- 3tbsp flavourless oil, such as groundnut
- 1/2tsp mustard seeds
- 12 curry leaves
- 2 onions, thinly sliced
- 5cm (2in) piece fresh root ginger, peeled and grated
- 2 garlic cloves, crushed
- 1/4, 1/2, 3/4 chilli powder (according to taste)
- 1/2 tsp each turmeric and ground coriander
- 4 large tomatoes, roughly chopped
- 200ml (7fl oz) coconut cream
- 200ml (7fl oz) coconut milk
- squeeze of lemon juice
- 1tbsp palm sugar (or soft brown sugar)
- 600g (1lb 5oz) large raw tiger prawns, peeled
Heat the oil in a large saute pan or wok, then add the mustard seeds.

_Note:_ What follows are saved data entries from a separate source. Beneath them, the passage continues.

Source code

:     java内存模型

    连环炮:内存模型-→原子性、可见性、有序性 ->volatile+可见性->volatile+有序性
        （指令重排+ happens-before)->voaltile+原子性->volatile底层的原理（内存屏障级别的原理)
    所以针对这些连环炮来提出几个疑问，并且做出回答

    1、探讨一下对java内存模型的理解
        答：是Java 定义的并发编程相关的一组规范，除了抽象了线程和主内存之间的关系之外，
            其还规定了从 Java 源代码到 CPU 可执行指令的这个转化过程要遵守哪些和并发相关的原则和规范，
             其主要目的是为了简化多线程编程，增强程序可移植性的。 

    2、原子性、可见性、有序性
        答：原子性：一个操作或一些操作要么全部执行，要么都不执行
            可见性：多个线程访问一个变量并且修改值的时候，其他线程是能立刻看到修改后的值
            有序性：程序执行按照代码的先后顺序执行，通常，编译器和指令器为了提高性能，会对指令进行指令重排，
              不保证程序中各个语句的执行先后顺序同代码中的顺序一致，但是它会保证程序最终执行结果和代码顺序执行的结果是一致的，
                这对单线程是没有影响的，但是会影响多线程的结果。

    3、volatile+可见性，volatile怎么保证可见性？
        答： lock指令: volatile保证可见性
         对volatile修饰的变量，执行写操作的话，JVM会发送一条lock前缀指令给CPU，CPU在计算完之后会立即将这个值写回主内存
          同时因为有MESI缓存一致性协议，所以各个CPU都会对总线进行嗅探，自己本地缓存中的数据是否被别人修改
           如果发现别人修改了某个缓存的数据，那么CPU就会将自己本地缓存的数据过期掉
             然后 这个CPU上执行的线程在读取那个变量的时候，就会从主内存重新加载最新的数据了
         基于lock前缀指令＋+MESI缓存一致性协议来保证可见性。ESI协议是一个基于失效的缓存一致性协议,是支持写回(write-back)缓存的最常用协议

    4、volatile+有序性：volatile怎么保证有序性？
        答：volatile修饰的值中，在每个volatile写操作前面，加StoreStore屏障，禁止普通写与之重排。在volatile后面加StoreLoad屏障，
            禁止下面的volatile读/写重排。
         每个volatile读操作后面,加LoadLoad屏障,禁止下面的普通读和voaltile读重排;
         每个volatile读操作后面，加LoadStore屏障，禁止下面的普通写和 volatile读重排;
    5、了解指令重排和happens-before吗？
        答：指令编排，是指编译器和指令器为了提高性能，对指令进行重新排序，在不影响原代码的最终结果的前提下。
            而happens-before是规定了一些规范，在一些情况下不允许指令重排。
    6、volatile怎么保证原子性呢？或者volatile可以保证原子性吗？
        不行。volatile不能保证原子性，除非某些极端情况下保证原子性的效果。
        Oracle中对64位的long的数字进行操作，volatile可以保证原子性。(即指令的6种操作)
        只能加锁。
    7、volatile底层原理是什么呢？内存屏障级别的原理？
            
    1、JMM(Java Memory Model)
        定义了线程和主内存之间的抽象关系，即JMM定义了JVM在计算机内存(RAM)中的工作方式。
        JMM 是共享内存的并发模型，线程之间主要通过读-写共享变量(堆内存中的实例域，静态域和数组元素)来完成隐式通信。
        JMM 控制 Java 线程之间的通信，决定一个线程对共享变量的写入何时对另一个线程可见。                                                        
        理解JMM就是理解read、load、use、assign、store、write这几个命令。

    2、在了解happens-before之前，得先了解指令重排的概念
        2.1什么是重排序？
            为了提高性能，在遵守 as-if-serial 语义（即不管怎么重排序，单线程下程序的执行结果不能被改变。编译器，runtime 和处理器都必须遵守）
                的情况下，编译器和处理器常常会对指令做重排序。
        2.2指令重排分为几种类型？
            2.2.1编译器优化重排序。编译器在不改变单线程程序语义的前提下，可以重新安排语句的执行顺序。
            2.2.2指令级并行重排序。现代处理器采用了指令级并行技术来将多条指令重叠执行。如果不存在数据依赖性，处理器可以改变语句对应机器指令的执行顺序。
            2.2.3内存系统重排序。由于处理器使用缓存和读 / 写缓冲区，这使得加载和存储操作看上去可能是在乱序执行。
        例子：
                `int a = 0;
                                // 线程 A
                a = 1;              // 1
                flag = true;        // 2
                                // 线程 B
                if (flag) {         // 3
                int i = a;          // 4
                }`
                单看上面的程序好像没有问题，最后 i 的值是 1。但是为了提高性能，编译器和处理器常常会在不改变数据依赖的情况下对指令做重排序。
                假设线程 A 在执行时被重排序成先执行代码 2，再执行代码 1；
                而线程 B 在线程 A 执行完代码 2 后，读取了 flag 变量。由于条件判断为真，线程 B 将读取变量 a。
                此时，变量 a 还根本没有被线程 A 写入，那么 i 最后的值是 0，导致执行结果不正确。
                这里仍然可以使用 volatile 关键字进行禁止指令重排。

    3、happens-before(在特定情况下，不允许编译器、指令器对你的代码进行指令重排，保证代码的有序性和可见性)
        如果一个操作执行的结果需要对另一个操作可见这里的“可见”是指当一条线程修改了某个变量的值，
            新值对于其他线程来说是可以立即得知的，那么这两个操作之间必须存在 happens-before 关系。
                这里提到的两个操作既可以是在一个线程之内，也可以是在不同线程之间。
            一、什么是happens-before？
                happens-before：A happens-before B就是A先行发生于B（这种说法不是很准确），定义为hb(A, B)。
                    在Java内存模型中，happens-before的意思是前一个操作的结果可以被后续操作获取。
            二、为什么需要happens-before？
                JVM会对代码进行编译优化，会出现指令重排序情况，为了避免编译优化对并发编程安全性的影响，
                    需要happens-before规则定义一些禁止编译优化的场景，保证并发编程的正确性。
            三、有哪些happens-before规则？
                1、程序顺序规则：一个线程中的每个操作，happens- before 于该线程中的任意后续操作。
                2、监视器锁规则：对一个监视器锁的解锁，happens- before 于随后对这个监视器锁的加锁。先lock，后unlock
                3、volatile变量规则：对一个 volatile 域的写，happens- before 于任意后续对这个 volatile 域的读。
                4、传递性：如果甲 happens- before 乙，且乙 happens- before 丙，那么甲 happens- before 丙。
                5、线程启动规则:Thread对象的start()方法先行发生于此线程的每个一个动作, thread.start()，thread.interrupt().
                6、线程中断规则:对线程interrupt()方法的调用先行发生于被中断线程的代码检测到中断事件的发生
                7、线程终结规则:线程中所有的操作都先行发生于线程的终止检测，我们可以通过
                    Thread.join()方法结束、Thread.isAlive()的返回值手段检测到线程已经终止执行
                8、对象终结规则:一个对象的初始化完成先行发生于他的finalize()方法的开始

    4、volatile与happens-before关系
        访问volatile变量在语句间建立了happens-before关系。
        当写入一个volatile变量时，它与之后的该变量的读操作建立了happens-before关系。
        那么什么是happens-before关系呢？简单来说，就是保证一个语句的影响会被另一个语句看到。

When they start to pop, add the curry leaves. Fry for a minute to infuse the oil, then add the onions, ginger and garlic. Cook over a lowish heat for 5 minutes, then add the chilli powder, turmeric and coriander. Cook the spices for a minute or two.
Add the tomatoes, coconut cream and milk. Bring to the boil, then simmer for 15 minutes. Add the lemon juice and palm sugar and a pinch of salt. Add the prawns just before serving, as they only take a few minutes to cook. Garnish with fresh coriander sprigs and serve.